• **Records**
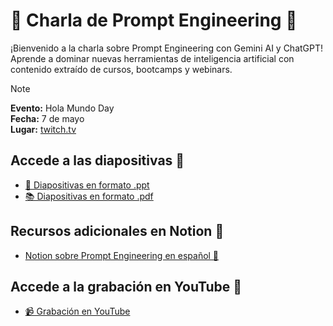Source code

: # 🤖 Charla de Prompt Engineering 🧠
¡Bienvenido a la charla sobre Prompt Engineering con Gemini AI y ChatGPT! Aprende a dominar nuevas herramientas de inteligencia artificial con contenido extraído de cursos, bootcamps y webinars.

> [!NOTE]
> **Evento:** Hola Mundo Day  
> **Fecha:** 7 de mayo  
> **Lugar:** [twitch.tv](https://www.twitch.tv)

## Accede a las diapositivas 🚀

- [🎯 Diapositivas en formato .ppt](https://docs.google.com/presentation/d/1b7V5IFVLw2qMbJ0DI2_9sYYChcsRiF6v/edit?usp=drive_link&ouid=101757647096398765195&rtpof=true&sd=true)
- [📚 Diapositivas en formato .pdf](https://drive.google.com/file/d/1F3ttVPu8n3a6bWZwNQtv1OpTtnZ7BAU8/view?usp=drive_link)

## Recursos adicionales en Notion 📌

- [Notion sobre Prompt Engineering en español 🔎](https://twisty-receipt-2f6.notion.site/Prompts-en-Espa-ol-17cc22116249492c8d5a0aa7382809a9)

## Accede a la grabación en YouTube 🎥

- [📹 Grabación en YouTube](https://youtu.be/REhrWtTQsuo?si=X5UKMrzeIAOY-6f6)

• **Exercise instructions**
In the listing above, locate the line containing "Hola Mundo Day" and the line containing "- [🎯 Diapositivas". Transcribe those two lines and everything between them, exactly as written.

• **Response for this exercise**
> **Evento:** Hola Mundo Day  
> **Fecha:** 7 de mayo  
> **Lugar:** [twitch.tv](https://www.twitch.tv)

## Accede a las diapositivas 🚀

- [🎯 Diapositivas en formato .ppt](https://docs.google.com/presentation/d/1b7V5IFVLw2qMbJ0DI2_9sYYChcsRiF6v/edit?usp=drive_link&ouid=101757647096398765195&rtpof=true&sd=true)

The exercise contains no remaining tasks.